§ **Exercise**
All records are to be restated word for word, with pictures excluded.

[Dataset excerpts — start]

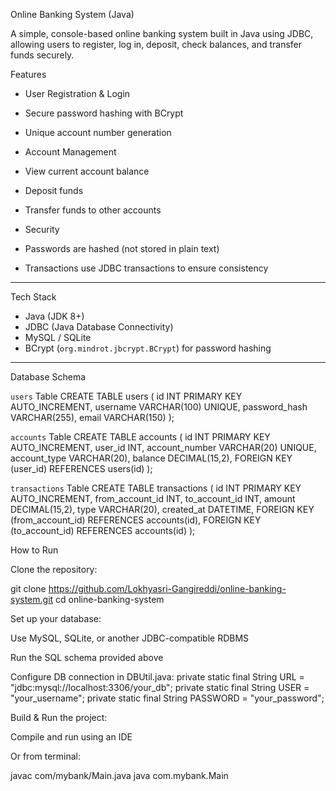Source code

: Online Banking System (Java)

A simple, console-based online banking system built in Java using JDBC, allowing users to register, log in, deposit, check balances, and transfer funds securely.

Features

-  User Registration & Login
  - Secure password hashing with BCrypt
  - Unique account number generation

-  Account Management
  - View current account balance
  - Deposit funds
  - Transfer funds to other accounts

-  Security
  - Passwords are hashed (not stored in plain text)
  - Transactions use JDBC transactions to ensure consistency

---

Tech Stack
- Java (JDK 8+)
- JDBC (Java Database Connectivity)
- MySQL / SQLite
- BCrypt (`org.mindrot.jbcrypt.BCrypt`) for password hashing

---

Database Schema

`users` Table
CREATE TABLE users (
    id INT PRIMARY KEY AUTO_INCREMENT,
    username VARCHAR(100) UNIQUE,
    password_hash VARCHAR(255),
    email VARCHAR(150)
);

`accounts` Table
CREATE TABLE accounts (
    id INT PRIMARY KEY AUTO_INCREMENT,
    user_id INT,
    account_number VARCHAR(20) UNIQUE,
    account_type VARCHAR(20),
    balance DECIMAL(15,2),
    FOREIGN KEY (user_id) REFERENCES users(id)
);

`transactions` Table
CREATE TABLE transactions (
    id INT PRIMARY KEY AUTO_INCREMENT,
    from_account_id INT,
    to_account_id INT,
    amount DECIMAL(15,2),
    type VARCHAR(20),
    created_at DATETIME,
    FOREIGN KEY (from_account_id) REFERENCES accounts(id),
    FOREIGN KEY (to_account_id) REFERENCES accounts(id)
);


How to Run

Clone the repository:

git clone https://github.com/Lokhyasri-Gangireddi/online-banking-system.git
cd online-banking-system


Set up your database:

Use MySQL, SQLite, or another JDBC-compatible RDBMS

Run the SQL schema provided above

Configure DB connection in DBUtil.java:
private static final String URL = "jdbc:mysql://localhost:3306/your_db";
private static final String USER = "your_username";
private static final String PASSWORD = "your_password";


Build & Run the project:

Compile and run using an IDE

Or from terminal:

javac com/mybank/Main.java
java com.mybank.Main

[Dataset excerpts — finish]

§ **Response box**
Source code

: Online Banking System (Java)

A simple, console-based online banking system built in Java using JDBC, allowing users to register, log in, deposit, check balances, and transfer funds securely.

Features

-  User Registration & Login
  - Secure password hashing with BCrypt
  - Unique account number generation

-  Account Management
  - View current account balance
  - Deposit funds
  - Transfer funds to other accounts

-  Security
  - Passwords are hashed (not stored in plain text)
  - Transactions use JDBC transactions to ensure consistency

---

Tech Stack
- Java (JDK 8+)
- JDBC (Java Database Connectivity)
- MySQL / SQLite
- BCrypt (`org.mindrot.jbcrypt.BCrypt`) for password hashing

---

Database Schema

`users` Table
CREATE TABLE users (
    id INT PRIMARY KEY AUTO_INCREMENT,
    username VARCHAR(100) UNIQUE,
    password_hash VARCHAR(255),
    email VARCHAR(150)
);

`accounts` Table
CREATE TABLE accounts (
    id INT PRIMARY KEY AUTO_INCREMENT,
    user_id INT,
    account_number VARCHAR(20) UNIQUE,
    account_type VARCHAR(20),
    balance DECIMAL(15,2),
    FOREIGN KEY (user_id) REFERENCES users(id)
);

`transactions` Table
CREATE TABLE transactions (
    id INT PRIMARY KEY AUTO_INCREMENT,
    from_account_id INT,
    to_account_id INT,
    amount DECIMAL(15,2),
    type VARCHAR(20),
    created_at DATETIME,
    FOREIGN KEY (from_account_id) REFERENCES accounts(id),
    FOREIGN KEY (to_account_id) REFERENCES accounts(id)
);


How to Run

Clone the repository:

git clone https://github.com/Lokhyasri-Gangireddi/online-banking-system.git
cd online-banking-system


Set up your database:

Use MySQL, SQLite, or another JDBC-compatible RDBMS

Run the SQL schema provided above

Configure DB connection in DBUtil.java:
private static final String URL = "jdbc:mysql://localhost:3306/your_db";
private static final String USER = "your_username";
private static final String PASSWORD = "your_password";


Build & Run the project:

Compile and run using an IDE

Or from terminal:

javac com/mybank/Main.java
java com.mybank.Main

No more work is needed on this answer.